George Gilder is the author of eight books on issues of technology and society, including Wealth and Poverty (1981) and The Spirit of Enterprise (1983), both best sellers. His most recent book is Microcosm (1989), a history and prophesy of the age of VLSI microchips. Gilder is a regular contributor to the Wall Street Journal and lives in Tyringham, Massachusetts with his wife, four children, and four computers.

From Ray Kurzweil's revolutionary book The Age of Intelligent Machines, published in 1990.


Futurists have long seen computers as Big Brother's crucial ally on the road to 1984, George Orwell's chilling vision of technocracy. Placed on pedestals in the central computing rooms of large institutions, computers were large, expensive, and arcane. They did not understand English; to use them, you had to learn what were called their higher-level languages. As one expert predicted, "There will be a small, almost separate society of people in rapport with the advanced machines." This elite will tend to control the state and master the commanding heights of the economy.
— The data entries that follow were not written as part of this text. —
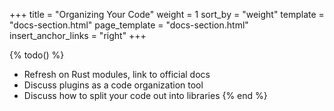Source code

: +++
title = "Organizing Your Code"
weight = 1
sort_by = "weight"
template = "docs-section.html"
page_template = "docs-section.html"
insert_anchor_links = "right"
+++

{% todo() %}
* Refresh on Rust modules, link to official docs
* Discuss plugins as a code organization tool
* Discuss how to split your code out into libraries
{% end %}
The year 1984 came and went, and the prophecies of 1984 were fulfilled only in nightmares and totalitarian gulags. One of the prime reasons for the failure of the prophecy was the success of computer technology. Contrary to all the grim predictions, intelligent machines empower individuals rather than large institutions, spread power rather than centralize it.

Crucial to the liberating impact of computers was the very nature of computer technology. In volume, anything on a chip is cheap. But moving up the hierarchy from the chip to the circuit board to the network and to the telecommunications system, interconnections between components grow exponentially more expensive. So a first law of the technology is to concentrate components and connections-and thus computing power-on single chips. Concentrating components on a chip not only enhanced their speed and effectiveness but also vastly lowered their price. Finally, in the form of the microprocessor, the computer on a chip costs a few dollars and outperforms the computer on a pedestal. Rather than pushing control toward Big Brother at the top, as the pundits predicted, the technology, by its very nature, constantly pulled power down to the people. The ultimate beneficiary, the individual with a personal computer or workstation, gained powers of creation and communication far beyond the kings of old.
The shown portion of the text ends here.